To do: Which lines of the entries below contain the string "variables"? Copy each one.
┌─ Information provided
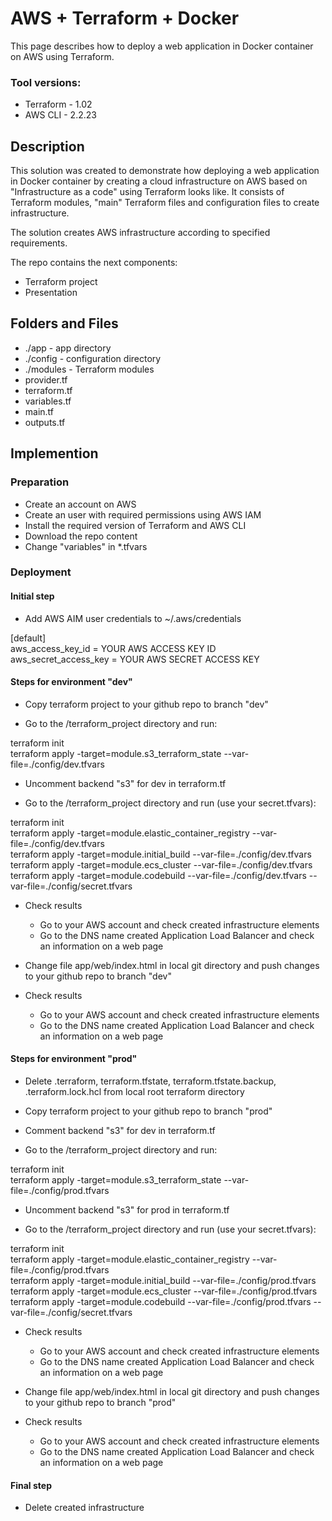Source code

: # AWS + Terraform + Docker
This page describes how to deploy a web application in Docker container on AWS using Terraform. 

### Tool versions:
- Terraform - 1.02
- AWS CLI - 2.2.23

## Description
This solution was created to demonstrate how deploying a web application in Docker container by creating a cloud infrastructure on AWS based on "Infrastructure as a code" using Terraform looks like. It consists of Terraform modules, "main" Terraform files and configuration files to create infrastructure.

The solution creates AWS infrastructure according to specified requirements.

The repo contains the next components:
* Terraform project
* Presentation

## Folders and Files
- ./app - app directory
- ./config - configuration directory 
- ./modules - Terraform modules
- provider.tf
- terraform.tf
- variables.tf
- main.tf
- outputs.tf

## Implemention
### Preparation
- Create an account on AWS 
- Create an user with required permissions using AWS IAM
- Install the required version of Terraform and AWS CLI
- Download the repo content
- Change "variables" in *.tfvars

### Deployment
#### Initial step
- Add AWS AIM user credentials to ~/.aws/credentials

\[default\]  
aws_access_key_id = YOUR AWS ACCESS KEY ID  
aws_secret_access_key = YOUR AWS SECRET ACCESS KEY  

#### Steps for environment "dev"
- Copy terraform project to your github repo to branch "dev"
  
- Go to the /terraform_project directory and run:

terraform init  
terraform apply -target=module.s3_terraform_state --var-file=./config/dev.tfvars  

- Uncomment backend "s3" for dev in terraform.tf

- Go to the /terraform_project directory and run (use your secret.tfvars):

terraform init  
terraform apply -target=module.elastic_container_registry --var-file=./config/dev.tfvars  
terraform apply -target=module.initial_build --var-file=./config/dev.tfvars  
terraform apply -target=module.ecs_cluster --var-file=./config/dev.tfvars  
terraform apply -target=module.codebuild --var-file=./config/dev.tfvars --var-file=./config/secret.tfvars  

- Check results
  - Go to your AWS account and check created infrastructure elements 
  - Go to the DNS name created Application Load Balancer and check an information on a web page

- Change file app/web/index.html in local git directory and push changes to your github repo to branch "dev"

- Check results
  - Go to your AWS account and check created infrastructure elements 
  - Go to the DNS name created Application Load Balancer and check an information on a web page

#### Steps for environment "prod"
- Delete .terraform, terraform.tfstate, terraform.tfstate.backup, .terraform.lock.hcl from local root terraform directory

- Copy terraform project to your github repo to branch "prod"

- Comment backend "s3" for dev in terraform.tf

- Go to the /terraform_project directory and run:

terraform init  
terraform apply -target=module.s3_terraform_state --var-file=./config/prod.tfvars  

- Uncomment backend "s3" for prod in terraform.tf

- Go to the /terraform_project directory and run (use your secret.tfvars):

terraform init  
terraform apply -target=module.elastic_container_registry --var-file=./config/prod.tfvars  
terraform apply -target=module.initial_build --var-file=./config/prod.tfvars  
terraform apply -target=module.ecs_cluster --var-file=./config/prod.tfvars  
terraform apply -target=module.codebuild --var-file=./config/prod.tfvars --var-file=./config/secret.tfvars  

- Check results
  - Go to your AWS account and check created infrastructure elements 
  - Go to the DNS name created Application Load Balancer and check an information on a web page

- Change file app/web/index.html in local git directory and push changes to your github repo to branch "prod"

- Check results
  - Go to your AWS account and check created infrastructure elements 
  - Go to the DNS name created Application Load Balancer and check an information on a web page

#### Final step
- Delete created infrastructure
└─
Result below:
- variables.tf
- Change "variables" in *.tfvars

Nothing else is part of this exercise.